Activation of platelets by some agonists increases the level of tyrosine phosphorylation resulting in the appearance of a new set of tyrosine-phosphorylated proteins[21]. To investigate the involvement of tyrosine kinase, we used herbimycin A, a known inhibitor of tyrosine kinase[22]. Herbimycin A blocked epinephrine/AA-induced aggregation in a concentration-dependent manner (IC50=15 µmol/L), showing that synergism may also involve tyrosine light chain kinase activation.

A common mechanism in synergism between various platelet agonists is thought to be due to activation of Ca2+ signaling cascade. A rise in intracellular Ca2+ concentration induced by the first agonist primes platelets for an enhanced functional response to the second agonist[23]. Ca2+ plays a pivotal role in platelet aggregation. Synergism among various platelet agonists in the blood is of great clinical significance, as it could markedly potentiate platelet activation, producing cardiovascular pathology.

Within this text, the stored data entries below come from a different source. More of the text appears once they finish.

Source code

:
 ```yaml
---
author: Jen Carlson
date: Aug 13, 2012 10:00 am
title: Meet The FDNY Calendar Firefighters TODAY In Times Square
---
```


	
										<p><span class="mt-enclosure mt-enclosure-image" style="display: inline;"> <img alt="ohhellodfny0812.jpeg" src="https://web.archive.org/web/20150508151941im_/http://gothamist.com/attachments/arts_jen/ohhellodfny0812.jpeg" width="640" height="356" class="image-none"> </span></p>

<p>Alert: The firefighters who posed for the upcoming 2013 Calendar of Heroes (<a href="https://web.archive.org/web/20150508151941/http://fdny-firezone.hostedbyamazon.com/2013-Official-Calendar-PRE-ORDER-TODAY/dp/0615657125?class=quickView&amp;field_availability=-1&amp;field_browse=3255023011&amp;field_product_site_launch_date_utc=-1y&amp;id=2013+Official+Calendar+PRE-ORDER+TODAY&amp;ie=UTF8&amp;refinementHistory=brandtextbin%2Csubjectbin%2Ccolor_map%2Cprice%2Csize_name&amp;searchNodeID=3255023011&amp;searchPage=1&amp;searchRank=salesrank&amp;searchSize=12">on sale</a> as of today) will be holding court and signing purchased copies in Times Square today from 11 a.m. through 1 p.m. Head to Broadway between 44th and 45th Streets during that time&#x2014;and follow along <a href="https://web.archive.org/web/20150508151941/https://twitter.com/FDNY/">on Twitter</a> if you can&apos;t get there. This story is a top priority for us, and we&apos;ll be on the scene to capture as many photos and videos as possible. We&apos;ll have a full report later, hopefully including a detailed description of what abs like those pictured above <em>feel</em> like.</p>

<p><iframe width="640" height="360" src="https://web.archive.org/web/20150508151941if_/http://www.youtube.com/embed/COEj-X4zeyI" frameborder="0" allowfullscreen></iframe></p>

In conclusion, our studies show that subthreshold concentrations of epinephrine potentiate platelet aggregation mediated by AA. The synergism seems to derive from the PLC/Ca2+, COX, and MAP kinase pathways and is negatively modulated by a nitric oxide donor. The results serve to reinforce the concept that aggregation synergisms are multifactorial interactions between products of G-proteins stimulation.

ACKNOWLEDGEMENTS We thank Mr Ali MOOSA for expert editorial assistance.